Lors de sa dernière année professionnelle, en 2011, Carlos Sastre signe pour l'équipe Geox, avec qui il participe au Giro d'Italia, terminant 30ᵉ et à la Vuelta avec une modeste 20ᵉ place. C'est après celle-ci qu'il décide d'annoncer sa retraite le 15 septembre.
Comme il l'a lui-même déclaré dans une interview accordée à Mundo Deportivo, il n'a pas tardé à se rendre compte qu'il n'aimait plus le cyclisme : "Cela m'a pris presque deux mois. En juin, je courais le Tour d'Autriche, j'ai terminé 3ᵉ au classement général, et à ce moment-là, les choses qui m'amusaient auparavant, qui ne me stressaient pas, ont commencé à me stresser."
Un problème qu'il a également expliqué dans une autre interview avec Relevo : "J'ai pris ma retraite parce que les choses qui me motivaient commençaient à me stresser. Je courais chez Geox, qui ne participait pas au Tour de France, et je voyais que sur les étapes de plat, je manquais de matériel, que la route devenait plus dangereuse."
"Tout ce que j’aimais auparavant commençait à s’estomper, alors j’ai commencé à voir les choses différemment. J'en suis venu à la conclusion que j'avais déjà vu tout ce qu'il y avait à voir. (…) En fait, j'avais des offres de plusieurs équipes importantes mais je ne voulais plus prolonger. J'ai dit au revoir sur le podium de La Vuelta, juste après avoir aidé Juanjo Cobo. Là, je me suis dit, Carlitos, nous sommes arrivés jusqu'ici", a-t-il expliqué dans Relevo.

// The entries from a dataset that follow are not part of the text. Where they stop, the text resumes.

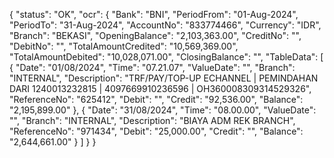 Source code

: {
    "status": "OK",
    "ocr": {
        "Bank": "BNI",
        "PeriodFrom": "01-Aug-2024",
        "PeriodTo": "31-Aug-2024",
        "AccountNo": "833774466",
        "Currency": "IDR",
        "Branch": "BEKASI",
        "OpeningBalance": "2,103,363.00",
        "CreditNo": "",
        "DebitNo": "",
        "TotalAmountCredited": "10,569,369.00",
        "TotalAmountDebited": "10,028,071.00",
        "ClosingBalance": "",
        "TableData": [
            {
                "Date": "01/08/2024",
                "Time": "07.21.07",
                "ValueDate": "",
                "Branch": "INTERNAL",
                "Description": "TRF/PAY/TOP-UP ECHANNEL | PEMINDAHAN DARI 1240013232815 | 4097669910236596 | OH360008309314529326",
                "ReferenceNo": "625412",
                "Debit": "",
                "Credit": "92,536.00",
                "Balance": "2,195,899.00"
            },
            {
                "Date": "31/08/2024",
                "Time": "08.00.00",
                "ValueDate": "",
                "Branch": "INTERNAL",
                "Description": "BIAYA ADM REK BRANCH",
                "ReferenceNo": "971434",
                "Debit": "25,000.00",
                "Credit": "",
                "Balance": "2,644,661.00"
            }
        ]
    }
} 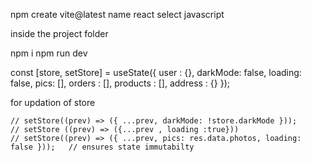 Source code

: npm create vite@latest
name
react select
javascript




inside the project folder


npm i 
npm run dev



const [store, setStore] = useState({
    user : {},
    darkMode: false,
    loading: false,
    pics: [],
    orders : [],
    products : [],
    address : {}
  });




for updation of store 

    // setStore((prev) => ({ ...prev, darkMode: !store.darkMode }));
    // setStore ((prev) => ({...prev , loading :true}))
    // setStore((prev) => ({ ...prev, pics: res.data.photos, loading: false }));   // ensures state immutabilty


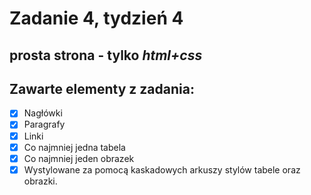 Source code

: # Zadanie 4, tydzień 4
## prosta strona - tylko ***html+css***

## Zawarte elementy z zadania:
- [x] Nagłówki
- [x] Paragrafy
- [x] Linki
- [x] Co najmniej jedna tabela
- [x] Co najmniej jeden obrazek
- [x] Wystylowane za pomocą kaskadowych arkuszy stylów tabele oraz obrazki.
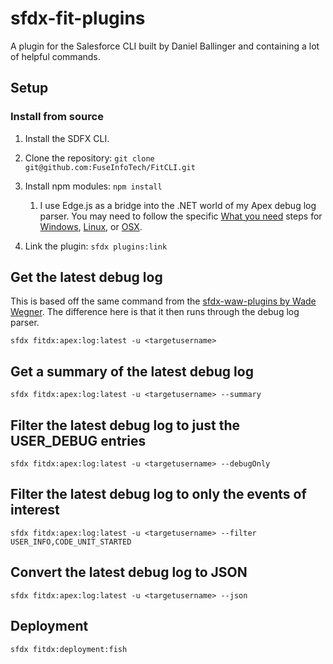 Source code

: # sfdx-fit-plugins

A plugin for the Salesforce CLI built by Daniel Ballinger and containing a lot of helpful commands. 

## Setup

### Install from source

1. Install the SDFX CLI.

2. Clone the repository: `git clone git@github.com:FuseInfoTech/FitCLI.git`

3. Install npm modules: `npm install`
    1. I use Edge.js as a bridge into the .NET world of my Apex debug log parser. You may need to follow the specific [What you need](https://github.com/tjanczuk/edge#what-you-need) steps for [Windows](https://github.com/tjanczuk/edge#windows), [Linux](https://github.com/tjanczuk/edge#linux), or [OSX](https://github.com/tjanczuk/edge#osx).

4. Link the plugin: `sfdx plugins:link`

## Get the latest debug log

This is based off the same command from the [sfdx-waw-plugins by Wade Wegner](https://github.com/wadewegner/sfdx-waw-plugin). The difference here is that it then runs through the debug log parser.

`sfdx fitdx:apex:log:latest -u <targetusername>`

## Get a summary of the latest debug log

`sfdx fitdx:apex:log:latest -u <targetusername> --summary`

## Filter the latest debug log to just the USER_DEBUG entries

`sfdx fitdx:apex:log:latest -u <targetusername> --debugOnly`

## Filter the latest debug log to only the events of interest

`sfdx fitdx:apex:log:latest -u <targetusername> --filter USER_INFO,CODE_UNIT_STARTED`

## Convert the latest debug log to JSON

`sfdx fitdx:apex:log:latest -u <targetusername> --json`

## Deployment

`sfdx fitdx:deployment:fish`
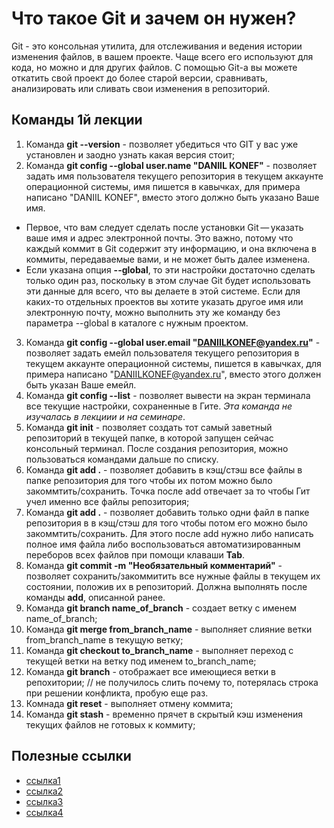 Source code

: # Что такое Git и зачем он нужен?
Git - это консольная утилита, для отслеживания и ведения истории изменения файлов, в вашем проекте. Чаще всего его используют для кода, но можно и для других файлов. С помощью Git-a вы можете откатить свой проект до более старой версии, сравнивать, анализировать или сливать свои изменения в репозиторий.

## Команды 1й лекции

1. Команда **git --version** -  позволяет убедиться что GIT у вас уже установлен и заодно узнать какая версия стоит; 
2. Команда **git config --global user.name "DANIIL KONEF"** - позволяет задать имя пользователя текущего репозитория в текущем аккаунте операционной системы, имя пишется в кавычках, для примера написано "DANIIL KONEF", вместо этого должно быть указано Ваше имя. 
- Первое, что вам следует сделать после установки Git — указать ваше имя и адрес электронной почты. Это важно, потому что каждый коммит в Git содержит эту информацию, и она включена в коммиты, передаваемые вами, и не может быть далее изменена. 
- Если указана опция **--global**, то эти настройки достаточно сделать только один раз, поскольку в этом случае Git будет использовать эти данные для всего, что вы делаете в этой системе. Если для каких-то отдельных проектов вы хотите указать другое имя или электронную почту, можно выполнить эту же команду без параметра --global в каталоге с нужным проектом.
3. Команда **git config --global user.email "DANIILKONEF@yandex.ru"** - позволяет задать емейл пользователя текущего репозитория в текущем аккаунте операционной системы,  пишется в кавычках, для примера написано "DANIILKONEF@yandex.ru", вместо этого должен быть указан Ваше емейл.
4. Команда **git config --list** - позволяет вывести на экран терминала все текущие настройки, сохраненные в Гите. *Эта команда не изучалась в лекциии и на семинаре*.
5. Команда **git init** - позволяет создать тот самый заветный репозиторий в текущей папке, в которой запущен сейчас консольный терминал. После создания репозитория, можно пользоваться командами дальше по списку.
6. Команда **git add .** - позволяет добавить в кэщ/стэш все файлы в папке репозитория для того чтобы их потом можно было закоммтить/сохранить. Точка после add отвечает за то чтобы Гит учел именно все файлы репозитория;
7. Команда **git add .** - позволяет добавить только одни файл в папке репозитория в в кэщ/стэш для того чтобы потом его можно было закоммтить/сохранить. Для этого после add нужно либо написать полное имя файла либо воспользоваться автоматизированным переборов всех файлов при помощи клаваши **Tab**.
8. Команда **git commit -m "Необязательный комментарий"** - позволяет сохранить/закоммитить все нужные файлы в текущем их состоянии, положив их в репозиторий. Должна выполнять после команды **add**, описанной ранее.
9. Команда **git branch name_of_branch** - создает ветку с именем name_of_branch;
10. Команда **git merge from_branch_name** - выполняет слияние ветки from_branch_name в текущую ветку;
11. Команда **git checkout to_branch_name** - выполняет переход с текущей ветки на ветку под именем to_branch_name;
12. Команда **git branch** - отображает все имеющиеся ветки в репохитории; // не получилось слить почему то, потерялась строка при решении конфликта, пробую еще раз.
13. Комнада **git reset** - выполняет отмену коммита;
14. Команда **git stash** - временно прячет в скрытый кэш изменения текущих файлов не готовых к коммиту;


## Полезные ссылки
- [ссылка1](https://gist.github.com/Jekins/2bf2d0638163f1294637/ "Статейка на ГитХабе о языке разметки Маркдаун")
- [ссылка2](https://learn.microsoft.com/ru-ru/contribute/markdown-reference/ "Справка от Майкрософт о языке разметки Маркдаун")
- [ссылка3](https://habr.com/ru/post/541258/ "Статья на ГитХабе Git для новичков (часть 1)")
- [ссылка4](https://git-scm.com/book/ru/v2/%D0%92%D0%B2%D0%B5%D0%B4%D0%B5%D0%BD%D0%B8%D0%B5-%D0%9F%D0%B5%D1%80%D0%B2%D0%BE%D0%BD%D0%B0%D1%87%D0%B0%D0%BB%D1%8C%D0%BD%D0%B0%D1%8F-%D0%BD%D0%B0%D1%81%D1%82%D1%80%D0%BE%D0%B9%D0%BA%D0%B0-Git "1.6 Введение - Первоначальная настройка Git")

Aujourd'hui, plus d'une décennie après sa retraite, Carlos Sastre mène une vie tranquille dans la ville d'Ávila, loin des projecteurs médiatiques et en consacrant son temps à sa famille et à son magasin de vélos, une vie dans laquelle, comme il l'a dit, dans Flashcore.es : "J'apprécie chaque balade à vélo."